Upon taking on the role of programmer, Clark says he almost immediately decided on a Desmond's reunion. The classic British sitcom starred the late Norman Beaton as barber Desmond Ambrose, whose eponymous shop was the meeting place for an eclectic cast of characters. Carmen Munroe starred as his wife Shirley.

Munroe and the show's creator Trix Worrell will take part in an onstage reunion at the BFI Southbank to celebrate the show's legacy. Beaton died in 1994.

Clark said: "Carmen Munroe is a trailblazer of television in the 1950s, '60s and '70s. Desmond's is a TV show that I love. There's been nothing to replace it of the same caliber—that comes down to changing ideas of multiculturalism and diversity where mere representation became all it was about: 'Let's have a black bus driver in this shot. OK, we're diverse.'"

The classic sitcom remains relevant to black experiences in Britain today, where the recent EU referendum has brought renewed debate around immigration, Clark believes. "It reflects the circularity of British politics in a post-Brexit world. In the first episode there's a line: 'If we get thrown out by Thatcher.' The quality of the writing stands up and it's an inherently poignant experience," he says.

The coincidental timing of BFI's Black Star season, given the #OscarsSoWhite outrage and recent civil unrest in the U.S., isn't lost on organizers. However, Newsweek understands the season has been in the works for two years, prior to the recent Oscars imbroglio.

"The Oscars confer a lot of authority on a very narrow establishment," Clark said on the latter subject. " Do the Right Thing [Spike Lee's dramedy about racial tension] was not nominated for Best Picture in the year Driving Miss Daisy won it. There's no clearer example of how the Hollywood establishment prioritizes certain stereotyped narratives—Morgan Freeman as the kindly help over a film that is dynamic and politically acute."

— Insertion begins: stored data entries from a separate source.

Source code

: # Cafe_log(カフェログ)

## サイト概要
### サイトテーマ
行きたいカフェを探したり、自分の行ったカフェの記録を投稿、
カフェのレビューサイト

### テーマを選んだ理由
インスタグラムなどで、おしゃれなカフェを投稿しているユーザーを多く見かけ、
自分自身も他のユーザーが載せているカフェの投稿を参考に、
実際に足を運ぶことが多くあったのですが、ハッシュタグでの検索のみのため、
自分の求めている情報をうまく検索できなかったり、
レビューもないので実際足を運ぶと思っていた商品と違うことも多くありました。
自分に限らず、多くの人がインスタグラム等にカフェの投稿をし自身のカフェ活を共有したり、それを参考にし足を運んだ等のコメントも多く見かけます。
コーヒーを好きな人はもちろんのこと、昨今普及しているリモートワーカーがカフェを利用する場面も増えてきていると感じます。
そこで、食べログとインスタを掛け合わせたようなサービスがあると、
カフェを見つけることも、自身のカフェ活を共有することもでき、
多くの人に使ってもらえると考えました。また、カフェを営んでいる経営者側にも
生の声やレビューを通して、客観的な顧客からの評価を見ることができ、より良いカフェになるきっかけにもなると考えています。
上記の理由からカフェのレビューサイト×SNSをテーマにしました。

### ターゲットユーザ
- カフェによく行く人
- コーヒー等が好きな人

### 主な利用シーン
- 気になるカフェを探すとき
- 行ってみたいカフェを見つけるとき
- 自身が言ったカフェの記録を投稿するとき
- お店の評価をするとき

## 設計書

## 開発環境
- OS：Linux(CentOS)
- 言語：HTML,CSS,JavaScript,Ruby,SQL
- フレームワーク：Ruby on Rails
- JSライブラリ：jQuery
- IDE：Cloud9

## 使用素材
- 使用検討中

The re-release of Boyz n the Hood on October 28, meanwhile, is still a resonant experience in the wake of recent events in the U.S. including the deaths of Alton Sterling and Philando Castile in police-related incidents, as well as the deaths of five police officers in Dallas.

Boyz n the Hood "deals explicitly with the issue of police brutality and militarized communities in L.A. Although it was released 25 years ago, it speaks to contemporary issues...not to say that certain issues have ever gone away," said Clark.

The BFI's Black Star season begins on October 17.